Task statement:
Search the data for the word "section" and copy every line where it occurs.

Data in this exercise:
• • • • • • •

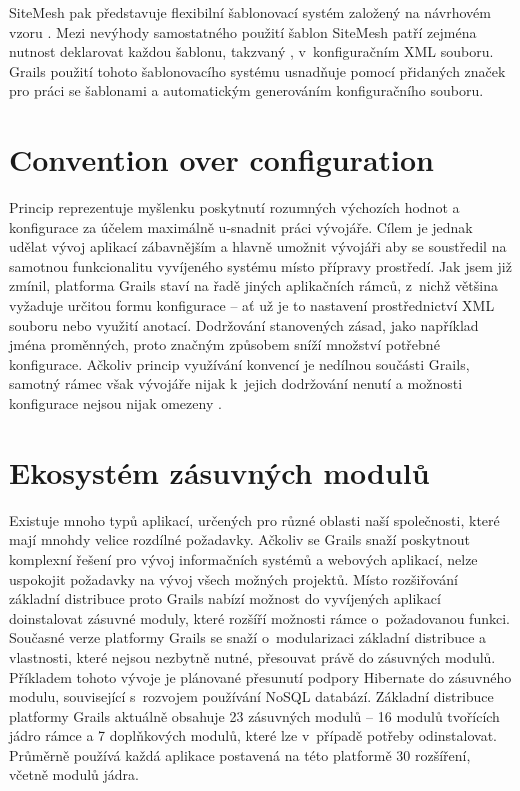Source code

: \indent
SiteMesh pak představuje flexibilní šablonovací systém založený na návrhovém vzoru . Mezi nevýhody samostatného použití šablon SiteMesh patří zejména nutnost deklarovat každou šablonu, takzvaný , v~konfiguračním XML souboru. Grails použití tohoto šablonovacího systému usnadňuje pomocí přidaných značek pro práci se šablonami a automatickým generováním konfiguračního souboru.


\section{Convention over configuration}
Princip  reprezentuje myšlenku poskytnutí rozumných výchozích hodnot a konfigurace za účelem maximálně u-snadnit práci vývojáře. Cílem je jednak udělat vývoj aplikací zábavnějším a hlavně umožnit vývojáři aby se soustředil na samotnou funkcionalitu vyvíjeného systému místo přípravy prostředí. Jak jsem již zmínil, platforma Grails staví na řadě jiných aplikačních rámců, z~nichž většina vyžaduje určitou formu konfigurace -- ať už je to nastavení prostřednictví XML souboru nebo využití anotací. Dodržování stanovených zásad, jako například jména proměnných, proto značným způsobem sníží množství potřebné konfigurace. Ačkoliv princip využívání konvencí je nedílnou součásti Grails, samotný rámec však vývojáře nijak k~jejich dodržování nenutí a možnosti konfigurace nejsou nijak omezeny \cite{programming-grails}.

\section{Ekosystém zásuvných modulů}
Existuje mnoho typů aplikací, určených pro různé oblasti naší společnosti, které mají mnohdy velice rozdílné požadavky. Ačkoliv se Grails snaží poskytnout komplexní řešení pro vývoj informačních systémů a webových aplikací, nelze uspokojit požadavky na vývoj všech možných projektů. Místo
rozšiřování základní distribuce  proto Grails nabízí možnost do vyvíjených aplikací doinstalovat zásuvné moduly, které rozšíří možnosti rámce o~požadovanou funkci. Současné verze platformy Grails se snaží o~modularizaci základní distribuce a vlastnosti, které nejsou nezbytně nutné, přesouvat právě do zásuvných modulů. Příkladem tohoto vývoje je plánované přesunutí podpory Hibernate do zásuvného modulu, související s~rozvojem používání NoSQL databází. Základní distribuce platformy Grails aktuálně obsahuje 23 zásuvných modulů -- 16 modulů tvořících jádro rámce a 7 doplňkových modulů, které lze v~případě potřeby odinstalovat. Průměrně používá každá aplikace postavená na této platformě 30 rozšíření, včetně modulů jádra. \cite{programming-grails}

• • • • • • •

Answer space:
\section{Convention over configuration}
\section{Ekosystém zásuvných modulů}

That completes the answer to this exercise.